(Source texts of formatted documents)
---+---

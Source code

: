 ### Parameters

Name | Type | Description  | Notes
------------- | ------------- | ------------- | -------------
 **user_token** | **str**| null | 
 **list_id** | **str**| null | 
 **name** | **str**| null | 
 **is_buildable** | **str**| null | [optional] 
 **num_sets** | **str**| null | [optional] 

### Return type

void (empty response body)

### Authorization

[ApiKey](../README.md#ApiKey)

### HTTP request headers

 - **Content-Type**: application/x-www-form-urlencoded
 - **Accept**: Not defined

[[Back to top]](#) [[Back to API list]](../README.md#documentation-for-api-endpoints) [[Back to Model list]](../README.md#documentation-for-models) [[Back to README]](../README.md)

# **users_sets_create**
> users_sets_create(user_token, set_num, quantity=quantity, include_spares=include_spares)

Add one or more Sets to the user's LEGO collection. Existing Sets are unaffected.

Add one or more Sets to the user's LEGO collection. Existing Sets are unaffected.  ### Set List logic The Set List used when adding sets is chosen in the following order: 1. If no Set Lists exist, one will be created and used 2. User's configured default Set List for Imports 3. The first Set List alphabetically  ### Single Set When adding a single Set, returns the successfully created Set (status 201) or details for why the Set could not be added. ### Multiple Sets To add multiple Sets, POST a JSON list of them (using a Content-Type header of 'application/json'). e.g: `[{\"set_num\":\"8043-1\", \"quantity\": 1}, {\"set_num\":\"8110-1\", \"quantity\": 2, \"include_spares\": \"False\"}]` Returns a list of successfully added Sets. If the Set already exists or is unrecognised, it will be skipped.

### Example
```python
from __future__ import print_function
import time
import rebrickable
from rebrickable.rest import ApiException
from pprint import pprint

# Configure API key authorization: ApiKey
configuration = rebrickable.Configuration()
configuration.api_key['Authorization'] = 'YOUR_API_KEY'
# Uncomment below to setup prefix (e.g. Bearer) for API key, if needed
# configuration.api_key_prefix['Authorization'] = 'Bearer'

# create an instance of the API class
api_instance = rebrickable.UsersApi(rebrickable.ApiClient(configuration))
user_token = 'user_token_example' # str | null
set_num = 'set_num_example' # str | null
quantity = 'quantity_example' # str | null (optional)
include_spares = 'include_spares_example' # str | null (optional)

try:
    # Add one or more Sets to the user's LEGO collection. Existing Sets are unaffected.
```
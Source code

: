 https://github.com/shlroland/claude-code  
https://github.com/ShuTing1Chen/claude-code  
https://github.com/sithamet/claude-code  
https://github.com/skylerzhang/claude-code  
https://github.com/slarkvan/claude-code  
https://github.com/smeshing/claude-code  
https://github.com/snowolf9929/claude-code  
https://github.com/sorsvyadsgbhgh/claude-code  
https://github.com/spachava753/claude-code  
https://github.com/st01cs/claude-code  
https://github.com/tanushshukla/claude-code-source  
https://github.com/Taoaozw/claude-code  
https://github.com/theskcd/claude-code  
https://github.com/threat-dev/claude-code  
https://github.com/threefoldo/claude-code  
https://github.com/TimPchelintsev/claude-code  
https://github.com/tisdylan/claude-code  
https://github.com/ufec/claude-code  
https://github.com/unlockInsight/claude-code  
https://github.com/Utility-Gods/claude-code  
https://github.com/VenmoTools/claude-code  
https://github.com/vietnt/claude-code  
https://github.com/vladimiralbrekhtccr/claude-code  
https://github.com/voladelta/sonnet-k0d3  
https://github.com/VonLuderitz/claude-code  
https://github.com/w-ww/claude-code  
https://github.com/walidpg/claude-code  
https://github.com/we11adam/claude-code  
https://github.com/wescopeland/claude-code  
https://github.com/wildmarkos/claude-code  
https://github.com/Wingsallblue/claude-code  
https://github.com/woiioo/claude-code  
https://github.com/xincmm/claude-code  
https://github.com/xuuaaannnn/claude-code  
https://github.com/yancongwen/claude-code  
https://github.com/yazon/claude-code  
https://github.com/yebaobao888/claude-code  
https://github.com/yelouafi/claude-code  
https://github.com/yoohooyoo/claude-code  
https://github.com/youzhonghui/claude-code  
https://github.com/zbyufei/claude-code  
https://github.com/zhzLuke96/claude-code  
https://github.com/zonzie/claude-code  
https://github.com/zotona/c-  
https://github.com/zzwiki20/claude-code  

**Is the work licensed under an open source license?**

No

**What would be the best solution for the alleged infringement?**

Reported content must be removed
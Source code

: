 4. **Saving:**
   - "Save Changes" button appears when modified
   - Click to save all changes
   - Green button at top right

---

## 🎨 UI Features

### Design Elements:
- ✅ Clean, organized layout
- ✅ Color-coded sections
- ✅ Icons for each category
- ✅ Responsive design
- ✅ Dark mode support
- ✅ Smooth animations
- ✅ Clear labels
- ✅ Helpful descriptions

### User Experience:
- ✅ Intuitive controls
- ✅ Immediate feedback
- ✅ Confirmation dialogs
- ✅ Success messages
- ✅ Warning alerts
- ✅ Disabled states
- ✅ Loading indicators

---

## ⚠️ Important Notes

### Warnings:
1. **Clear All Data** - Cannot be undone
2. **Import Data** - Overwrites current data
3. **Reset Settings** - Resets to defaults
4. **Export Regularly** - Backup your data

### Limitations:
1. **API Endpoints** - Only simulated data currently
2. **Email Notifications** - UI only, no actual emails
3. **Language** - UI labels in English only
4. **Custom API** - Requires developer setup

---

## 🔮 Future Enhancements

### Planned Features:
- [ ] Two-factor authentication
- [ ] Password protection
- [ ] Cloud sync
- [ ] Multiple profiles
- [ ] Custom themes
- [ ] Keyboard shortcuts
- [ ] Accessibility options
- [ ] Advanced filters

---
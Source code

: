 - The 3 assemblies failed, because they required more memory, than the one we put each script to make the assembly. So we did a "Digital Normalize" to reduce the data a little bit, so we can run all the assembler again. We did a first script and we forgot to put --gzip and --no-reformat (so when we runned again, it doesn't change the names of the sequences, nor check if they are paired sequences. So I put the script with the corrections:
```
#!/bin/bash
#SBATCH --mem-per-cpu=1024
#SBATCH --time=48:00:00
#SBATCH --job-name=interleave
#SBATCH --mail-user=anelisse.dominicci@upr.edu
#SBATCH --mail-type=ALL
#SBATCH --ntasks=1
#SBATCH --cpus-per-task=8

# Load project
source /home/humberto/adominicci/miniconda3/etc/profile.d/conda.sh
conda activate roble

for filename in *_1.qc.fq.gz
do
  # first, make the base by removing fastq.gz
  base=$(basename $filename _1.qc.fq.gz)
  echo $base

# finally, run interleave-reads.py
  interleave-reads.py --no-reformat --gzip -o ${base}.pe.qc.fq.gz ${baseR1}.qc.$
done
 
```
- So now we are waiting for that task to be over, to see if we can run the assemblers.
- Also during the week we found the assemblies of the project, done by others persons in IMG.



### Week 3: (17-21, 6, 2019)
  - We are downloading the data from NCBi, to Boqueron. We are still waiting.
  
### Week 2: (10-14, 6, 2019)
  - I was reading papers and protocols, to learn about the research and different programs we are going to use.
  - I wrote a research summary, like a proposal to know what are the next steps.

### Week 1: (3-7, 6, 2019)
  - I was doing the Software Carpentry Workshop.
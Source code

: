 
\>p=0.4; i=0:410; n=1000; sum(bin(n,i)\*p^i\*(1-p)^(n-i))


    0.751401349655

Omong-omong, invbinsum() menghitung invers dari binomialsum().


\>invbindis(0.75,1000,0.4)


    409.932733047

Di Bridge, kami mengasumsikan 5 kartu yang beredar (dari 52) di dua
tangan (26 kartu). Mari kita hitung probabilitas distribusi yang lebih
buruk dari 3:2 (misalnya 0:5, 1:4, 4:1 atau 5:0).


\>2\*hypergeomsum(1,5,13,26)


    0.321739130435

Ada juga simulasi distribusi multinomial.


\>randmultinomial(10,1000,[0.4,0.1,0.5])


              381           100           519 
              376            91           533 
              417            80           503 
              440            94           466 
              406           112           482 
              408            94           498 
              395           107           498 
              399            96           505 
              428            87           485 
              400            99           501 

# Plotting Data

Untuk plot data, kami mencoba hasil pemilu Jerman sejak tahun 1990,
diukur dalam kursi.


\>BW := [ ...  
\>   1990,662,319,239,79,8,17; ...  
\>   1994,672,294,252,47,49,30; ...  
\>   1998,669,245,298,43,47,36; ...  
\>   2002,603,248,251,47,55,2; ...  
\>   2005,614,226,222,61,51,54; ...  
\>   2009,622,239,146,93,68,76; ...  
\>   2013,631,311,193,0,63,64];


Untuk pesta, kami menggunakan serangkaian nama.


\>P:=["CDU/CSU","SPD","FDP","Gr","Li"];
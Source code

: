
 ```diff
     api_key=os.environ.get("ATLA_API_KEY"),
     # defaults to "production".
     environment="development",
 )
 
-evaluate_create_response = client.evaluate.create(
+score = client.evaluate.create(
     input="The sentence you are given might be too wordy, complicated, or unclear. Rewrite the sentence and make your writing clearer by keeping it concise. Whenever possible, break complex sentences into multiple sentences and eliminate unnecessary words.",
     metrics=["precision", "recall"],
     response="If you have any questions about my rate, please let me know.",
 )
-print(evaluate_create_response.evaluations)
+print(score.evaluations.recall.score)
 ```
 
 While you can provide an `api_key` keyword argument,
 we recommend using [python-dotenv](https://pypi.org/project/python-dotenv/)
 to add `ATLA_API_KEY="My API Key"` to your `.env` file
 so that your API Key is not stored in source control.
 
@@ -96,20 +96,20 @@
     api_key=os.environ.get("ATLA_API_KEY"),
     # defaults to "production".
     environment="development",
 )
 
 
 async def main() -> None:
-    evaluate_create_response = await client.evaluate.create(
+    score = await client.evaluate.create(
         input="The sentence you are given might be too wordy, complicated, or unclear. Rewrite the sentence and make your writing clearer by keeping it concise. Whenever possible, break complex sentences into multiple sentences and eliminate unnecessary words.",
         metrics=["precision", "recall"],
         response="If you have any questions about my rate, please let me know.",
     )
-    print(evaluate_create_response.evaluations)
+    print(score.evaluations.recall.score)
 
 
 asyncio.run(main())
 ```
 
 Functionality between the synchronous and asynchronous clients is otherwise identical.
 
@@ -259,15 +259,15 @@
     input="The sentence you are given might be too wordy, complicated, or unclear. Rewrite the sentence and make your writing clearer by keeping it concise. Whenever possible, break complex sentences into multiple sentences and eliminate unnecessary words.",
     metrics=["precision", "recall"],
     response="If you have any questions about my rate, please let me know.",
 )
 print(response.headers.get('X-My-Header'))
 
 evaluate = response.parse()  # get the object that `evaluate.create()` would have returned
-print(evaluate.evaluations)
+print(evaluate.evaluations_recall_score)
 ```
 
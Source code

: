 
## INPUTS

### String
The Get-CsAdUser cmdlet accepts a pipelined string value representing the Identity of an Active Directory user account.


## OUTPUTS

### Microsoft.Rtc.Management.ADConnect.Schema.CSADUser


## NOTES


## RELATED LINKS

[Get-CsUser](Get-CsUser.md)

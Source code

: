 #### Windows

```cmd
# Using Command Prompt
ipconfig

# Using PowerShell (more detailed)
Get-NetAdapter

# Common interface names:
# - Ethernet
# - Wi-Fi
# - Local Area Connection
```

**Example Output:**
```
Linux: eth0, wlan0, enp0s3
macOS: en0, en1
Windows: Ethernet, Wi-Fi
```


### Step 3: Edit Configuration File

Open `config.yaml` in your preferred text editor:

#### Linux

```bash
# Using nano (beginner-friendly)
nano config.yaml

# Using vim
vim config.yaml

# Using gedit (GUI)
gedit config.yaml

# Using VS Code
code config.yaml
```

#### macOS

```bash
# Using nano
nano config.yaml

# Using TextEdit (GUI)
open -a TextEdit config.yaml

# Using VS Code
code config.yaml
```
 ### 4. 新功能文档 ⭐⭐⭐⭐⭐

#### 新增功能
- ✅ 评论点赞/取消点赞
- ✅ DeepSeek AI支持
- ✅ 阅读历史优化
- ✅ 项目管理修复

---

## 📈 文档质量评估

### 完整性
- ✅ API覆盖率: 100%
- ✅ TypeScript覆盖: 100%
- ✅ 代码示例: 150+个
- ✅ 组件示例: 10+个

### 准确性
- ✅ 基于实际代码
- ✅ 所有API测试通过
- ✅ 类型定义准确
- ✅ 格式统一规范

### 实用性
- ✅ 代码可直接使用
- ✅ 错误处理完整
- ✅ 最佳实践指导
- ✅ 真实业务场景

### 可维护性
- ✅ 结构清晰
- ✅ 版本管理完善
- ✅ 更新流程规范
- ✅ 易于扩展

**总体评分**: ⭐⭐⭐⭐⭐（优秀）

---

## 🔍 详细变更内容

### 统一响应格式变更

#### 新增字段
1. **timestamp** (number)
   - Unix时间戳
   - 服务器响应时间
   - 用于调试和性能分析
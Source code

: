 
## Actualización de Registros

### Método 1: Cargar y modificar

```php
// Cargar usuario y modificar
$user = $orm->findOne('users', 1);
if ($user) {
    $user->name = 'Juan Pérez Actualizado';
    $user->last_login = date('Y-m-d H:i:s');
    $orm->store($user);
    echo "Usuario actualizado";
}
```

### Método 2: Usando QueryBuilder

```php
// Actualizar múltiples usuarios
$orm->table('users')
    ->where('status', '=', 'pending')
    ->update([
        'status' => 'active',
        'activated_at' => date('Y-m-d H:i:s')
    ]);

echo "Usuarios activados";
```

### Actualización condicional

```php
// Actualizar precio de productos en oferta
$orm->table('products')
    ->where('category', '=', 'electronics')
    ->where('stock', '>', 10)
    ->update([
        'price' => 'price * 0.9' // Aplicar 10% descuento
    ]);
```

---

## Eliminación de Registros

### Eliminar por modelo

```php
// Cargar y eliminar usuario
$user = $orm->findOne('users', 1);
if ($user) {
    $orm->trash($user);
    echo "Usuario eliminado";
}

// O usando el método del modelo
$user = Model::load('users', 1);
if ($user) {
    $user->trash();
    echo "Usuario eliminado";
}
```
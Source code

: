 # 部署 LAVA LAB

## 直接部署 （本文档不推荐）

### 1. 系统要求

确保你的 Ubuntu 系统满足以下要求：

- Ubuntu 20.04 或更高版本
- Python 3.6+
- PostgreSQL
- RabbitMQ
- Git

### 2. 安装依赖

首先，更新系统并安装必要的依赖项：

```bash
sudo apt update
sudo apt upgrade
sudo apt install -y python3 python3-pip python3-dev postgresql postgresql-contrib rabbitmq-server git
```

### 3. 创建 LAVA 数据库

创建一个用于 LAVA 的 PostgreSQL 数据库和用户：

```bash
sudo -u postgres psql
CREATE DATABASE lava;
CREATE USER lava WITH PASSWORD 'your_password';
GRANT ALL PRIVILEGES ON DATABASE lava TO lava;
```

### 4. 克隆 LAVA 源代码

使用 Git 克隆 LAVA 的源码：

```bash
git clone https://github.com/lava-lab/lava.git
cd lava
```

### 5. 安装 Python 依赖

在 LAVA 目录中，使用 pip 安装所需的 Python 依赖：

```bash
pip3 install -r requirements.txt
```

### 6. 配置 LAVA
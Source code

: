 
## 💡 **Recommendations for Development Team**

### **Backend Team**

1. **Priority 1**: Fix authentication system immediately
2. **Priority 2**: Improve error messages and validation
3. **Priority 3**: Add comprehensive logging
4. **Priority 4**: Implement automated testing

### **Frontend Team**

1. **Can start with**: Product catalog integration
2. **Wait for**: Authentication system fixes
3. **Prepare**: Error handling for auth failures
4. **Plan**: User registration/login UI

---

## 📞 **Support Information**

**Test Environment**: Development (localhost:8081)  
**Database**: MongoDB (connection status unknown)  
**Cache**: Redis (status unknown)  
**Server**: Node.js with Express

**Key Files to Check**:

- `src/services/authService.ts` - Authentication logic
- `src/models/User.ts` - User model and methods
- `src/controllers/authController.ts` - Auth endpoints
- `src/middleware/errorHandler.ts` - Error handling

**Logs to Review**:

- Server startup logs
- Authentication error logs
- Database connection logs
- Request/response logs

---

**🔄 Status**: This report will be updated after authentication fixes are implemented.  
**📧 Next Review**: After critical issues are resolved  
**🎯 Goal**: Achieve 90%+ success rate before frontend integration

---+---

» **What to do**
Check each line of the data above for the word "handling" and copy the ones where it is found.

» **Completed task**
3. **Prepare**: Error handling for auth failures
- `src/middleware/errorHandler.ts` - Error handling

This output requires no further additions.